## Action item
For each line below that includes the string "Assistant", show the whole line.

(Dataset excerpts)

- - -

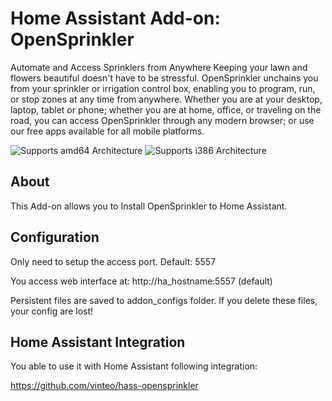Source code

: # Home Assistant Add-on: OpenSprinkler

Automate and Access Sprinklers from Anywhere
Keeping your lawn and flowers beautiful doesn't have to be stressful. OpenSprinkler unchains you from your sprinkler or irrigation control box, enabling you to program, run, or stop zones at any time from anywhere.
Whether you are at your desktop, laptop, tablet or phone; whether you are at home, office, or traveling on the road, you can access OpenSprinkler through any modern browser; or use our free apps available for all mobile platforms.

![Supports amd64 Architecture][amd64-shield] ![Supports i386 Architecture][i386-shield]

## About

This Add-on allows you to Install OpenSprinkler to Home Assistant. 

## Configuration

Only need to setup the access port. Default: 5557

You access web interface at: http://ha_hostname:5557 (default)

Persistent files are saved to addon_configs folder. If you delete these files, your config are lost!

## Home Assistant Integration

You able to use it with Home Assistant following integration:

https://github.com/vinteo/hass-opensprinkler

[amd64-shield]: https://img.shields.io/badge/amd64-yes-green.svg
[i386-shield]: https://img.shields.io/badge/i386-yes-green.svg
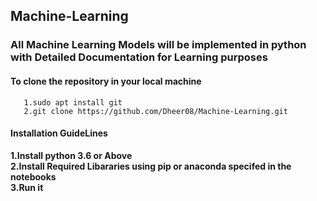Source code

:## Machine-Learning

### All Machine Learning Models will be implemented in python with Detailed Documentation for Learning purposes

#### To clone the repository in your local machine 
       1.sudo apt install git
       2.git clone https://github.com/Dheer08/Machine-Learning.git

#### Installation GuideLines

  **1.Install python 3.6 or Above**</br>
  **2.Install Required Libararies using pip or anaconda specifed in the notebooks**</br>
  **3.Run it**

- - -

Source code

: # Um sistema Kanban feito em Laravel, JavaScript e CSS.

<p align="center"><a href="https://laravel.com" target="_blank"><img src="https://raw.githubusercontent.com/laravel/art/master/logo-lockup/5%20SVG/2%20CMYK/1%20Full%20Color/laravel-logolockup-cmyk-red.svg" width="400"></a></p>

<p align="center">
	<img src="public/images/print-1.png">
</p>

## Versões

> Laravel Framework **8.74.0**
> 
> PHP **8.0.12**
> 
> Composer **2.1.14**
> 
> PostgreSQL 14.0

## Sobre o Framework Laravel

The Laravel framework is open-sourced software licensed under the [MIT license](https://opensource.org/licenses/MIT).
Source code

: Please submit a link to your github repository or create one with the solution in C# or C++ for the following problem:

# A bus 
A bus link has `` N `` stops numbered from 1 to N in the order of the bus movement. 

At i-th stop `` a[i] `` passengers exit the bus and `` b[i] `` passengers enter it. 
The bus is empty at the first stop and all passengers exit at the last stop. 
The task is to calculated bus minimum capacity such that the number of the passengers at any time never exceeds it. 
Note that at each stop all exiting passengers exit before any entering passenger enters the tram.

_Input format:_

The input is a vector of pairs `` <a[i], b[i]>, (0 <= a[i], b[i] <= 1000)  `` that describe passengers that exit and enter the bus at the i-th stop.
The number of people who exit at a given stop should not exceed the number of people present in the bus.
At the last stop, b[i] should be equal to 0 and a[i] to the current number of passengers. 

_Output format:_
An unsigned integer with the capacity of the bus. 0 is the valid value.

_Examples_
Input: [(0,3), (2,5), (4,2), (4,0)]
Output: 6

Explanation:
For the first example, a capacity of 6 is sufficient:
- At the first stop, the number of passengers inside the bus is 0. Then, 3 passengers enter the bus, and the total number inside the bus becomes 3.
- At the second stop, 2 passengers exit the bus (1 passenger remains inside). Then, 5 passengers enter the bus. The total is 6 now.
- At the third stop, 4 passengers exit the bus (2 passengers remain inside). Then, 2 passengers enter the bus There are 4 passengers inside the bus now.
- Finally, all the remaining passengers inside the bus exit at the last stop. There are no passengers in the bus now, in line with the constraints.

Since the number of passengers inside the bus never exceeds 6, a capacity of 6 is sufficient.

- - -

## Answer to this exercise
: # Home Assistant Add-on: OpenSprinkler
This Add-on allows you to Install OpenSprinkler to Home Assistant. 
## Home Assistant Integration
You able to use it with Home Assistant following integration:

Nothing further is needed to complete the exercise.